### Input ###

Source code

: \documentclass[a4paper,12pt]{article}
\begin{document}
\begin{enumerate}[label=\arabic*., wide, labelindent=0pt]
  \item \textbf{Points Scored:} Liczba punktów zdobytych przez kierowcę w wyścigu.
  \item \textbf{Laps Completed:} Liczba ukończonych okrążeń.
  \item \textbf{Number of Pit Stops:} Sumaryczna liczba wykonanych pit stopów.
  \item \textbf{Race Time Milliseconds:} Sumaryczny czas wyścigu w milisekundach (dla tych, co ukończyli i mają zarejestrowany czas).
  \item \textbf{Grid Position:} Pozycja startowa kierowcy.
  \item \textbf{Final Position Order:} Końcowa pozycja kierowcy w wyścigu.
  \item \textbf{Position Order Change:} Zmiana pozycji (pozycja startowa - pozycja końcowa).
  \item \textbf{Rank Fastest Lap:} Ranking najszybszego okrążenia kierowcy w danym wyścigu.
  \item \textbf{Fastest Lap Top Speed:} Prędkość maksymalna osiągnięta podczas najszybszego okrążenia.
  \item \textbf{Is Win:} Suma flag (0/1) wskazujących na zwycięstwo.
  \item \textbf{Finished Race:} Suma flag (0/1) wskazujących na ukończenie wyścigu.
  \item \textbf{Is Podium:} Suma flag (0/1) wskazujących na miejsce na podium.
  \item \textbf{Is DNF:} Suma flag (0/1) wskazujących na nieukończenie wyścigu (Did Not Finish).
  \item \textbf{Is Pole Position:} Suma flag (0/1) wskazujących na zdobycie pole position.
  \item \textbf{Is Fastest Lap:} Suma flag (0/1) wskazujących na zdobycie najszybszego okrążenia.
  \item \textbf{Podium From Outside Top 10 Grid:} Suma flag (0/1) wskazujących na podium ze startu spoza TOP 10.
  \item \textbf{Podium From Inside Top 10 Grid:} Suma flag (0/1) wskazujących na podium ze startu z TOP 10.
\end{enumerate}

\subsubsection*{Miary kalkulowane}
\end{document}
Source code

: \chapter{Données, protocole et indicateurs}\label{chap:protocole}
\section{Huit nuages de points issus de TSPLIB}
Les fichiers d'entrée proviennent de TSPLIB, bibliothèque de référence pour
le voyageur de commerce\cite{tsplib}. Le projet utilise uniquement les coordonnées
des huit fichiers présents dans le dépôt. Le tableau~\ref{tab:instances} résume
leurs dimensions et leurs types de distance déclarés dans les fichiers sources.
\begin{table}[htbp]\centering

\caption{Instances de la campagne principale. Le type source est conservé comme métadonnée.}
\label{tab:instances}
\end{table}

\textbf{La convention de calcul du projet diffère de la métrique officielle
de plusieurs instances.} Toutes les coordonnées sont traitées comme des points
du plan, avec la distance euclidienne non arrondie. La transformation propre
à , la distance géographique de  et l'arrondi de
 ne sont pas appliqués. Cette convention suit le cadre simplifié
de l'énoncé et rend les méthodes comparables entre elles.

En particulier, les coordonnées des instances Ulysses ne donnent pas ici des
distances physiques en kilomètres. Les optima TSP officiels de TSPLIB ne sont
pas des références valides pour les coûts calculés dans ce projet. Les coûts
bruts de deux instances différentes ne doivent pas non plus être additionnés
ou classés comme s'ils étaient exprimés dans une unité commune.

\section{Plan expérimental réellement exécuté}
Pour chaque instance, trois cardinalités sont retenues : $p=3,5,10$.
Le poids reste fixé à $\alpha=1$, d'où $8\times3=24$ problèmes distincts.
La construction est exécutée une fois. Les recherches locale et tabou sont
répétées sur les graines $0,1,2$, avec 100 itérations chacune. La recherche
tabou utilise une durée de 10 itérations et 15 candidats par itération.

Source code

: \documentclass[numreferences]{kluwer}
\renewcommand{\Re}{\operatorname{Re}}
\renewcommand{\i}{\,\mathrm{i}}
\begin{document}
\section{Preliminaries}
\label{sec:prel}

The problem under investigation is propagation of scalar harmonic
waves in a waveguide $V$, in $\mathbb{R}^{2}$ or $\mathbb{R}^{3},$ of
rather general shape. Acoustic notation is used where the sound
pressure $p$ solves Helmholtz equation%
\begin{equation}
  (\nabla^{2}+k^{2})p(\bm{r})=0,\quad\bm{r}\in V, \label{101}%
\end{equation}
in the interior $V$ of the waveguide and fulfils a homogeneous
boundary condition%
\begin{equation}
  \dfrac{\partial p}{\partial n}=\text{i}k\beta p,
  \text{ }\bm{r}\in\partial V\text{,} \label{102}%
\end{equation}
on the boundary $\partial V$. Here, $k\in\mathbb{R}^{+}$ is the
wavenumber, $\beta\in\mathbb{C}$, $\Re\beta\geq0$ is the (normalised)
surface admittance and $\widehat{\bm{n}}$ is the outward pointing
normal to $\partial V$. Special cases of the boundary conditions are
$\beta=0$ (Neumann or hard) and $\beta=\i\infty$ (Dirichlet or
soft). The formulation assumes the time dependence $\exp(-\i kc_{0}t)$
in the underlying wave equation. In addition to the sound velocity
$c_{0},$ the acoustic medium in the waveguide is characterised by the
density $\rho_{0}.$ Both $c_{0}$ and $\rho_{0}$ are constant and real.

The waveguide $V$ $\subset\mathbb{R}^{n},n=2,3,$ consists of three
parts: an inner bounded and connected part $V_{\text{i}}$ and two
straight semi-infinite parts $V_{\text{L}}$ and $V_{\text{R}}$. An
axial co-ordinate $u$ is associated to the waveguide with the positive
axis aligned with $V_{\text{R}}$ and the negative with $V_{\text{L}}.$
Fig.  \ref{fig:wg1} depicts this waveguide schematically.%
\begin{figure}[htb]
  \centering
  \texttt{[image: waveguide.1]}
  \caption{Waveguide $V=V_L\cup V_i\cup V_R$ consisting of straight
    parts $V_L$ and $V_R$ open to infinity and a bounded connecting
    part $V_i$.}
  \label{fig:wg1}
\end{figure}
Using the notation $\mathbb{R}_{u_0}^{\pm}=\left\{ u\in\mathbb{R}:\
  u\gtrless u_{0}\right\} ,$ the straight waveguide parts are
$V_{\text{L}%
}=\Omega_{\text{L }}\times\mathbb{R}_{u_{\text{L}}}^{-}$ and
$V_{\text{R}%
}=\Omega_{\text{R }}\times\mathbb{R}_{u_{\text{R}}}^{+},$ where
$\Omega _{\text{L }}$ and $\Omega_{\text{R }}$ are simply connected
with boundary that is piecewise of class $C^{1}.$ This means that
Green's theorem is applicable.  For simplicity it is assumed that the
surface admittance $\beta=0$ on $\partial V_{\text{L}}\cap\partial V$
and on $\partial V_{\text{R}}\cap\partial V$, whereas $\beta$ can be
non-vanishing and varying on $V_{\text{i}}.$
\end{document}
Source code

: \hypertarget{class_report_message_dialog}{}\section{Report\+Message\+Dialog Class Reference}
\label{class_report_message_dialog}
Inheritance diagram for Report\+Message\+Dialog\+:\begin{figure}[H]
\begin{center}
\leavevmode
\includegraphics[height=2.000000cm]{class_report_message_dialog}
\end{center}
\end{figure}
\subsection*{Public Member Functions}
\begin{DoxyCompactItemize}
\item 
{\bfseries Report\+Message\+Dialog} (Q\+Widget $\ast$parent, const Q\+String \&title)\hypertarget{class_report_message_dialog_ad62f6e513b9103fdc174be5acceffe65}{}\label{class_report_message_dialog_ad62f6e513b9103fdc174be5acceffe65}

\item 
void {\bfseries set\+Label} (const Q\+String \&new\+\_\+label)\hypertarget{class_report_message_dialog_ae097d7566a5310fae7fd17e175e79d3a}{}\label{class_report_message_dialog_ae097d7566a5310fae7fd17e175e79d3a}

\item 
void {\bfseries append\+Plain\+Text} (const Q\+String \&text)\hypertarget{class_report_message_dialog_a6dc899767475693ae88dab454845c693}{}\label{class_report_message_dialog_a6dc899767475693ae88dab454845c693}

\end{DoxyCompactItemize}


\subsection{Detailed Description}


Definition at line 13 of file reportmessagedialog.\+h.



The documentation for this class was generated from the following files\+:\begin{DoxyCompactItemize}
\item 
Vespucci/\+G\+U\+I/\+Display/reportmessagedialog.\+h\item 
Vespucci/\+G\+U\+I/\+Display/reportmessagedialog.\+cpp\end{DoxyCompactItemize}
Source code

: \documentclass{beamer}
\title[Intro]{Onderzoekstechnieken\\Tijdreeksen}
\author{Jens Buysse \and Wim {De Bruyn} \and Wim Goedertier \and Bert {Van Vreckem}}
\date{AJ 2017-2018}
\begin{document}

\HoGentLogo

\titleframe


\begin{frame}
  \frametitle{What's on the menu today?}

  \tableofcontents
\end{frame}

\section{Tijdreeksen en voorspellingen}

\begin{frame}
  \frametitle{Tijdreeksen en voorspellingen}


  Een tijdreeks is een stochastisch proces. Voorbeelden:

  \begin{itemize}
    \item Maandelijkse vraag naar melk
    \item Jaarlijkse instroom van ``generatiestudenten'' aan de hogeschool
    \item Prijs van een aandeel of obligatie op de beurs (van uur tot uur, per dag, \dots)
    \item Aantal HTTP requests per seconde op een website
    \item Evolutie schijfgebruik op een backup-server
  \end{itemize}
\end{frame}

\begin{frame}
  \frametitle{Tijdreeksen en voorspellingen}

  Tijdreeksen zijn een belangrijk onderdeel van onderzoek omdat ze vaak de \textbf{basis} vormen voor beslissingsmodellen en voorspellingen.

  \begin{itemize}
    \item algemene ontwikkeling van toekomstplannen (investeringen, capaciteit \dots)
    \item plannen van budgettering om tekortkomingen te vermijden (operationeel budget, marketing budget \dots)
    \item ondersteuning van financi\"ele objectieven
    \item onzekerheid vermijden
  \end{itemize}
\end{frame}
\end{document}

###

- _Problem statement_:
Lines containing the string "renewcommand" are the ones to copy from the entries above.

- _Written answer_:
\renewcommand{\Re}{\operatorname{Re}}
\renewcommand{\i}{\,\mathrm{i}}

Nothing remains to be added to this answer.